12. Other provisions of Bombay Moneylenders Act, 1946 also need to be seen to find out whether legislature has used any other technical words in it or word "pledge" has been loosely used and therefore its wider meaning or liberal interpretation is intended or warranted. Section 2(10-A) needs to be looked into. It reads "pawn broker" means a moneylender who in ordinary course of his business advances a loan and takes goods in pawn as security for payment of such loan;. This language used by legislature clearly shows that legislature has pointed out a small class or species from genus moneylender. It again clearly shows that the legal distinction because of taking goods in pawn as security has been noticed and word "pledge" has been used in section 13-B of Act.

Next important provision in Act is section 18 which uses the all words viz. mortgage, pledge and assignment. It is as under:-

"Section 18. Duty of moneylender to keep accounts and furnish copies:-

(1) Every moneylender shall keep and maintain the cashbook and a ledger in such form and in such manner as maybe prescribed.

(2) Every moneylender shall-

(a) deliver or cause to be delivered-

(i) to the debtor within 30 days from the date on which a loan is made, a statement in any recognized language showing in clear and distinct terms the amount and date of loan and of its maturity, the nature of the security, if any, for the loan, the name and address of the debtor and of the moneylender and date of interest charged: (Note:- proviso not relevant and hence not reproduced.)

(ii) - (Note:- not relevant and hence not reproduced).

(b) upon repayment of a loan in full, mark indelibly every paper signed by the debtor with words indicating payment or cancellation, and discharge every mortgage, restore every pledge, return every note and cancel or reassign every assignment given by the debtor as security for the loan.

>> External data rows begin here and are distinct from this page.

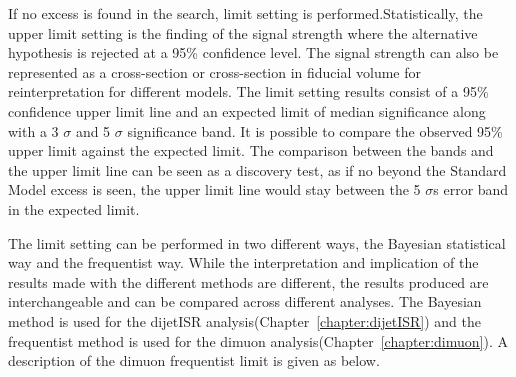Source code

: If no excess is found in the search, limit setting is performed.Statistically, the upper limit setting is the finding of the signal strength where the alternative hypothesis is rejected at a 95\% confidence level. The signal strength can also be represented as a cross-section or cross-section in fiducial volume for reinterpretation for different models. 
The limit setting results consist of a 95\% confidence upper limit line and an expected limit of median significance along with a 3 $\sigma$ and 5 $\sigma$ significance band. It is possible to compare the observed 95\% upper limit against the expected limit. The comparison between the bands and the upper limit line can be seen as a discovery test, as if no beyond the Standard Model excess is seen, the upper limit line would stay between the 5 $\sigma$s error band in the expected limit. 

The limit setting can be performed in two different ways, the Bayesian statistical way and the frequentist way. While the interpretation and implication of the results made with the different methods are different, the results produced are interchangeable and can be compared across different analyses. 
The Bayesian method is used for the dijetISR analysis(Chapter~\ref{chapter:dijetISR}) and the frequentist method is used for the dimuon analysis(Chapter~\ref{chapter:dimuon}). A description of the dimuon frequentist limit is given as below. 

%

(2) - (Note:- not relevant and hence not reproduced).

(3) - (Note:- not relevant and hence not reproduced).

(4) No moneylender shall accept from a debtor any article as a pawn, pledge or security for a loan without giving him a plain signed receipt for the same with its description, estimated value, the amount of loan advanced against it and such other particulars as maybe prescribed."

Word "assignment" clearly envisages transfer of Property. What constitutes an "assignment" has been considered by this Court (Single Bench) in Janabai Raghunath Khomane & Ors. Vs. Hirabai Malhari Atole & Anr., reported at 2003(3) L.J. SOFT 100 : [2003(1) ALL MR 1073] as under :-

"10. Mr. Kumbhakoni, learned Counsel for the petitioner relied on the decision of the Supreme Court in the case of (Commissioner of Gift Tax, Madras Vs. N. S. Getty Chettiar), A.I.R. 1971 S.C. 2410. Although in a different context the Supreme Court observed that the words "disposition", "conveyance", "assignment", "settlement", "delivery" and "payment" are used as some of the modes of transfer of property. The Supreme Court has observed as follows :-

"We have to understand the meaning of those words in the context in which they are used. Words in a section of a statute are not to be interpreted by having those words in one hand and the dictionary in the other. In spelling out the meaning of the words in a section, one must take into consideration the setting in which those terms are used and the purpose that they are intended to serve."

Further, the Supreme Court observed that "assignment" means the transfer of the claim, right or property to another.

11. It is clear that the word "assignment" means a transfer and what is essentially prohibited by section 43 is transfer of property.

12. What must therefore, be considered is whether the application effecting mutation entry in favour of his wife was an assignment-

.......... That such entries would not amount to transfer of title of holder of property in favour of person in whose name the entries are made.

13. It is, therefore, clear that when such an application is made and granted, it does not result in a transfer of ownership from the person making such an application to the person in whose favour such an application is made, whether by way of assignment or otherwise.

15. What is prohibited by section 43 is a transfer of ownership. In other words, a transfer of title from one person to another. Therefore, where no title is transferred or conveyed from one to another in the sense that the title to the property vests in the transferee, it would not amount to a transfer within the meaning of section 43 and no sanction of the Collector would therefore be necessary. A transfer must involve the transfer of all those bundle of rights which constitutes ownership and can be said to have taken place whether it result in extinguishing such rights in the transferor and vesting of such right in the transfer of property. Unless that takes place, the act cannot amount to a transfer of property."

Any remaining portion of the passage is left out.